2 Replies Latest reply on Jun 16, 2014 6:48 AM by John_Brady

    Intel Galileo e-Ink Reader


      Intel Galileo e-Ink Reader


      The idea started with a very casual conversation with one of my colleague on how e-Ink readers worked, and when we received the Galileo – our first project was born. Getting an e-Ink display mated with Galileo.


      Display   :  Pervasive Display (10.2”) active matrix display, 160dpi – capable of displaying fine prints and fonts. (PervasiveDisplay)

      Board       : Galileo

      Operating System : Linux  (Yocto Distribution)

      Other Software : ImageMagick to convert PDF to grey scale  images. (the quality still can be improved)


      The Road to Finish.


      1. First we developed the e-Ink display software in Windows and verified that we were able to display predictably the images on the e-Ink display. This  provided a good platform for us to debug and for any issues we could fall back on Windows debugging to get the images right. The software will take an image (grey scale bitmap) and display it on the e-Ink display.
      2. Then we ported the software stack to Ubuntu 12.04 and got it working. Now we have both windows and Linux version available.
      3. Setting up the Galileo
        1. Since Galileo can run Linux, our obvious choice was to run this software from SD-card using Yocto Linux. Running Linux on Galileo is a great advantage.
        2. We faced a lot of hiccups in compiling the Full Yocto Linux distribution for Galileo, especially with node-js package not getting compiled. It took a while to get it fixed. The Yocto Linux compilation takes a while to get compiled.
        3. To get connected with Galileo, there are a couple of options.  One is to use SSH if the image is minimal or you can use USB to Serial cable (custom built 3.5 mm to USB). With this we were able to establish a TTY connection.
        4. To connect the e-Ink display, we used the USB host port. The challenge here was to get the correct drivers for communication between e-Ink and Galileo.we used the cdc-acm driver which is part of Yocto, we got it compiled and able to load  the same. This provided us a virtual serial port (/dev/ttyACM0). This port helped us to send serial commands and data over USB.
      4. Once the setup is established we were able to flash the image using our software stack.
      5. Currently we are using standard B/W bitmaps to display. To be a true e-Ink reader it needs to take a PDF and display. For this, we got hold of ImageMagiK and used their sources to convert PDF to BMP. We can add a couple of buttons for PREV, NEXT and HOME using GPIO and it will be a full-fledged e-ink reader. Currently the GPIO work is pending.

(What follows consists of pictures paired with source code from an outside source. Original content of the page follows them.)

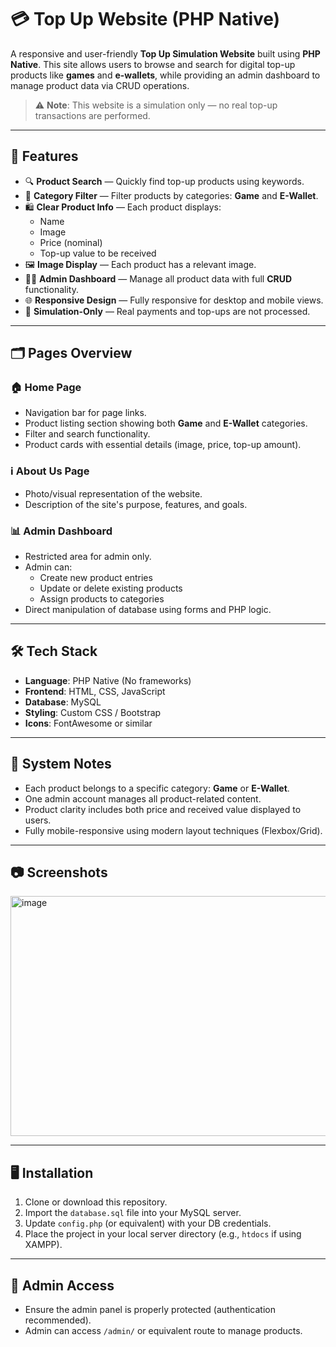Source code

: # 💳 Top Up Website (PHP Native)

A responsive and user-friendly **Top Up Simulation Website** built using **PHP Native**. This site allows users to browse and search for digital top-up products like **games** and **e-wallets**, while providing an admin dashboard to manage product data via CRUD operations.

> ⚠️ **Note**: This website is a simulation only — no real top-up transactions are performed.

---

## 🧩 Features

- 🔍 **Product Search** — Quickly find top-up products using keywords.
- 🧮 **Category Filter** — Filter products by categories: **Game** and **E-Wallet**.
- 🛍️ **Clear Product Info** — Each product displays:
  - Name
  - Image
  - Price (nominal)
  - Top-up value to be received
- 🖼️ **Image Display** — Each product has a relevant image.
- 🧑‍💼 **Admin Dashboard** — Manage all product data with full **CRUD** functionality.
- 🌐 **Responsive Design** — Fully responsive for desktop and mobile views.
- 🛑 **Simulation-Only** — Real payments and top-ups are not processed.

---

## 🗂️ Pages Overview

### 🏠 Home Page
- Navigation bar for page links.
- Product listing section showing both **Game** and **E-Wallet** categories.
- Filter and search functionality.
- Product cards with essential details (image, price, top-up amount).

### ℹ️ About Us Page
- Photo/visual representation of the website.
- Description of the site's purpose, features, and goals.

### 📊 Admin Dashboard
- Restricted area for admin only.
- Admin can:
  - Create new product entries
  - Update or delete existing products
  - Assign products to categories
- Direct manipulation of database using forms and PHP logic.

---

## 🛠️ Tech Stack

- **Language**: PHP Native (No frameworks)
- **Frontend**: HTML, CSS, JavaScript
- **Database**: MySQL
- **Styling**: Custom CSS / Bootstrap
- **Icons**: FontAwesome or similar

---

## 📌 System Notes

- Each product belongs to a specific category: **Game** or **E-Wallet**.
- One admin account manages all product-related content.
- Product clarity includes both price and received value displayed to users.
- Fully mobile-responsive using modern layout techniques (Flexbox/Grid).

---

## 📷 Screenshots

<img width="781" height="384" alt="image" src="https://github.com/user-attachments/assets/29fc2c03-fd92-4176-bad2-8cb685df7fe9" />


---

## 🖥️ Installation

1. Clone or download this repository.
2. Import the `database.sql` file into your MySQL server.
3. Update `config.php` (or equivalent) with your DB credentials.
4. Place the project in your local server directory (e.g., `htdocs` if using XAMPP).

---

## 🔐 Admin Access

- Ensure the admin panel is properly protected (authentication recommended).
- Admin can access `/admin/` or equivalent route to manage products.

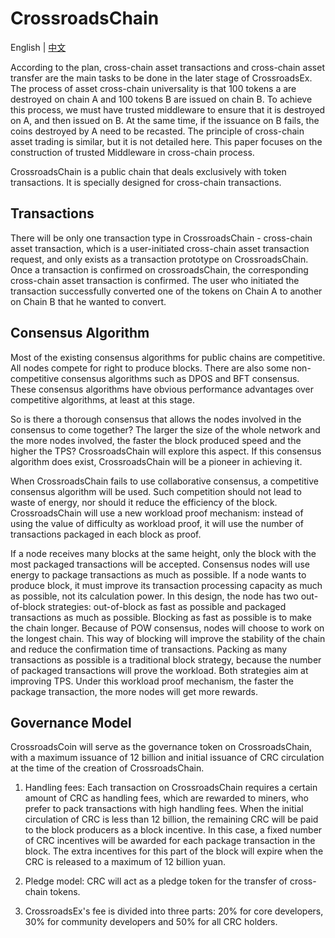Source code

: # CrossroadsChain

English | [中文](../cn/跨链.md)

According to the plan, cross-chain asset transactions and cross-chain asset transfer are the main tasks to be done in the
later stage of CrossroadsEx. The process of asset cross-chain universality is that 100 tokens a are destroyed on chain A and
100 tokens B are issued on chain B. To achieve this process, we must have trusted middleware to ensure that it is destroyed
on A, and then issued on B. At the same time, if the issuance on B fails, the coins destroyed by A need to be recasted.
The principle of cross-chain asset trading is similar, but it is not detailed here. This paper focuses on the construction
of trusted Middleware in cross-chain process.

CrossroadsChain is a public chain that deals exclusively with token transactions. It is specially designed for cross-chain transactions.

## Transactions

There will be only one transaction type in CrossroadsChain - cross-chain asset transaction, which is a user-initiated cross-chain
asset transaction request, and only exists as a transaction prototype on CrossroadsChain. Once a transaction is confirmed on
crossroadsChain, the corresponding cross-chain asset transaction is confirmed. The user who initiated the transaction successfully
converted one of the tokens on Chain A to another on Chain B that he wanted to convert.

## Consensus Algorithm

Most of the existing consensus algorithms for public chains are competitive. All nodes compete for right to produce blocks. There are also
some non-competitive consensus algorithms such as DPOS and BFT consensus. These consensus algorithms have obvious performance advantages
over competitive algorithms, at least at this stage.

So is there a thorough consensus that allows the nodes involved in the consensus to come together? The larger the size of
the whole network and the more nodes involved, the faster the block produced speed and the higher the TPS? CrossroadsChain will explore
this aspect. If this consensus algorithm does exist, CrossroadsChain will be a pioneer in achieving it.

When CrossroadsChain fails to use collaborative consensus, a competitive consensus algorithm will be used. Such competition
should not lead to waste of energy, nor should it reduce the efficiency of the block. CrossroadsChain will use a new workload proof
mechanism: instead of using the value of difficulty as workload proof, it will use the number of transactions packaged in each block as proof.

If a node receives many blocks at the same height, only the block with the most packaged transactions will be accepted. Consensus nodes
will use energy to package transactions as much as possible. If a node wants to produce block, it must improve its transaction processing
capacity as much as possible, not its calculation power. In this design, the node has two out-of-block strategies: out-of-block as
fast as possible and packaged transactions as much as possible. Blocking as fast as possible is to make the chain longer.
Because of POW consensus, nodes will choose to work on the longest chain. This way of blocking will improve the stability of the chain
and reduce the confirmation time of transactions. Packing as many transactions as possible is a traditional block strategy, because
the number of packaged transactions will prove the workload. Both strategies aim at improving TPS. Under this workload proof mechanism,
the faster the package transaction, the more nodes will get more rewards.

## Governance Model

CrossroadsCoin will serve as the governance token on CrossroadsChain, with a maximum issuance of 12 billion and initial issuance of CRC
circulation at the time of the creation of CrossroadsChain.

1. Handling fees: Each transaction on CrossroadsChain requires a certain amount of CRC as handling fees, which are rewarded to miners,
who prefer to pack transactions with high handling fees. When the initial circulation of CRC is less than 12 billion, the remaining CRC
will be paid to the block producers as a block incentive. In this case, a fixed number of CRC incentives will be awarded for each package
transaction in the block. The extra incentives for this part of the block will expire when the CRC is released to a maximum of 12 billion yuan.

2. Pledge model: CRC will act as a pledge token for the transfer of cross-chain tokens.

3. CrossroadsEx's fee is divided into three parts: 20% for core developers, 30% for community developers and 50% for all CRC holders.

      Detailed documentation on enabling e-Ink reader is attached.


      It’s a great feeling to get this done and having an e-Ink reader built - we had learnt a trick or two.



      Sriram , Maharshi and Munish

        • 1. Re: Intel Galileo e-Ink Reader

          Really nice project and I would really like to see a way to add a display and keyboard to the Galileo, but at $400 each, the e-ink screen are a bit too expensive for us to buy. Any ideas for something less expensive?


          • 2. Re: Intel Galileo e-Ink Reader

            Hello Sriram , Maharshi and Munish,


            This is a nice project and well documented, thanks for sharing.


            I have two questions:


            1) Is the performance of the display good? Is there a delay in the refresh rate?


            2) Which specific pieces of hardware from Pervasive displays are required other than the display itself? I see 2 green circuit boards in the images in the document?